Even though I had support leaving the system, a lot was left for me to figure out. Here’s my list of things I wish I knew right before I left the system, but didn’t know until it was too late. My list is tailored to the state I live (California), and only contains what I’ve learned up to now (I’m twenty-three).
I love my life now, even though it is not without difficulties (many caused by the oversights reflected upon in this list). Certainly making better decisions during my early years of adulthood would have changed the course of my life to this point. For better or worse, who’s to say? Still, it would have been nice to know what I’d be sort-of-regretting years down the line. Maybe I would have been able to make more informed decisions rather than impulsive ones.
I like the idea of these lists, & think it would be extraordinarily helpful to collect several of them (with permission of course) and send them to freshly-emancipated foster folks.
If you don’t take advantage of “limited-time offers”, such as the CHAFEE grant or Denti-Cal benefits (kinda useful for getting cavities filled and wisdom teeth extracted!) you will lose them and you might miss them.
If you have the opportunity to be in a great transitional housing program, but feel stifled by the restrictions/curfew/housemates, remember that these programs are short term. It’s not forever, and anything is bearable temporarily. (Remember the subtitle of this blog? Foster care sucked.. and I survived.) It’s hard when you just gained your freedom, especially if you came from group homes (zero to ten much?), but you’ll have plenty of time to fly without a net soon enough! Focus on the goal: learning independent living skills. Get as much as you can from the program.

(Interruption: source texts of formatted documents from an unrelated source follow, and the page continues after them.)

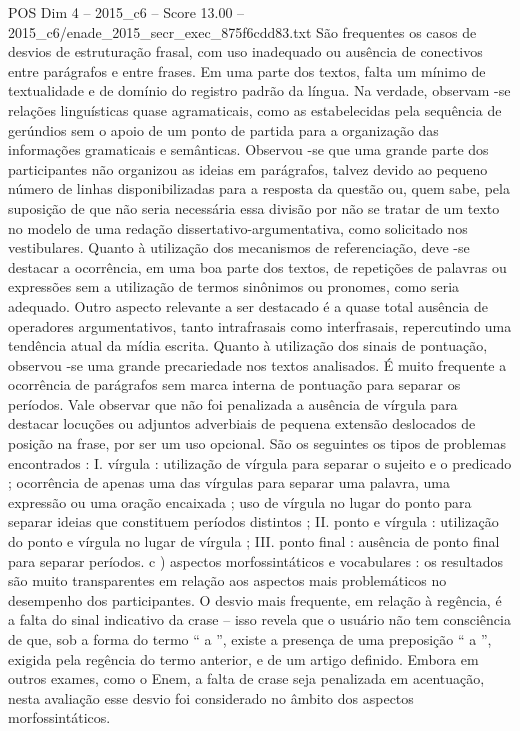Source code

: \begin{textsample}{POS Dim 4 – 2015\_c6 – Score 13.00 – 2015\_c6/enade\_2015\_secr\_exec\_875f6cdd83.txt}
São frequentes os casos de desvios de estruturação frasal, com uso inadequado ou ausência de conectivos entre parágrafos e entre frases.
Em uma parte dos textos, falta um mínimo de textualidade e de domínio do registro padrão da língua.
Na verdade, observam -se relações linguísticas quase agramaticais, como as estabelecidas pela sequência de gerúndios sem o apoio de um ponto de partida para a organização das informações gramaticais e semânticas.
Observou -se que uma grande parte dos participantes não organizou as ideias em parágrafos, talvez devido ao pequeno número de linhas disponibilizadas para a resposta da questão ou, quem sabe, pela suposição de que não seria necessária essa divisão por não se tratar de um texto no modelo de uma redação dissertativo-argumentativa, como solicitado nos vestibulares.
Quanto à utilização dos mecanismos de referenciação, deve -se destacar a ocorrência, em uma boa parte dos textos, de repetições de palavras ou expressões sem a utilização de termos sinônimos ou pronomes, como seria adequado.
Outro aspecto relevante a ser destacado é a quase total ausência de operadores argumentativos, tanto intrafrasais como interfrasais, repercutindo uma tendência atual da mídia escrita.
Quanto à utilização dos sinais de pontuação, observou -se uma grande precariedade nos textos analisados.
É muito frequente a ocorrência de parágrafos sem marca interna de pontuação para separar os períodos.
Vale observar que não foi penalizada a ausência de vírgula para destacar locuções ou adjuntos adverbiais de pequena extensão deslocados de posição na frase, por ser um uso opcional.
São os seguintes os tipos de problemas encontrados : I. vírgula : utilização de vírgula para separar o sujeito e o predicado ; ocorrência de apenas uma das vírgulas para separar uma palavra, uma expressão ou uma oração encaixada ; uso de vírgula no lugar do ponto para separar ideias que constituem períodos distintos ; II. ponto e vírgula : utilização do ponto e vírgula no lugar de vírgula ; III. ponto final : ausência de ponto final para separar períodos. c ) aspectos morfossintáticos e vocabulares : os resultados são muito transparentes em relação aos aspectos mais problemáticos no desempenho dos participantes.
O desvio mais frequente, em relação à regência, é a falta do sinal indicativo da crase – isso revela que o usuário não tem consciência de que, sob a forma do termo “ a ”, existe a presença de uma preposição “ a ”, exigida pela regência do termo anterior, e de um artigo definido.
Embora em outros exames, como o Enem, a falta de crase seja penalizada em acentuação, nesta avaliação esse desvio foi considerado no âmbito dos aspectos morfossintáticos.

\end{textsample}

Don’t count on the adults in your life to give you guidance unless you ask for it. You’re an adult, you are responsible for your own decisions. That responsibility comes abruptly, so ask for honest advice from people you trust before making any big decisions. You may not have the foresight to see how a decision could alter the course of your life.
Be active in your local foster-youth advocacy group, if you have one in your area. (California Youth Connection is age-capped at 24 and now that I’ve gotten thoroughly involved, I’m bummed that I missed out on so many years of conferences and meetings. I can’t help but wonder who I would be now, if I was more active earlier on. Probably a lot more confident and driven.)
Remember that mistakes are not barriers to success, they are bridges. Don’t waste time mentally kicking yourself in the rear for all the opportunities you’ve watched pass you by. Learn what you can and be ready next time. Sometimes, this is just how we learn.
“Mm, there’s been some rough times…but the important thing…is to, um, you have to face your problems… and you should never ever, ever, ever… ever, ever give up. Never ever, ever, ever . Winston Churchill said that… I think.” -Dennis, from the movie Martian Child (a sweet movie about a foster kid who thinks he’s a martian)
Getting wasted with your friends constantly is fun until you realize that you can’t remember those years of your life because they have been lost in a haze. Also, be careful if you decide to experiment with drugs and/or alcohol. Nobody can stop you if you’re going to, but be safe.
SIDENOTE: AB12 is probably great because I made much better decisions at twenty-one than eighteen. At eighteen I was a teenager, by twenty-one I was an adult. Glad to see this is recognized & now a thing.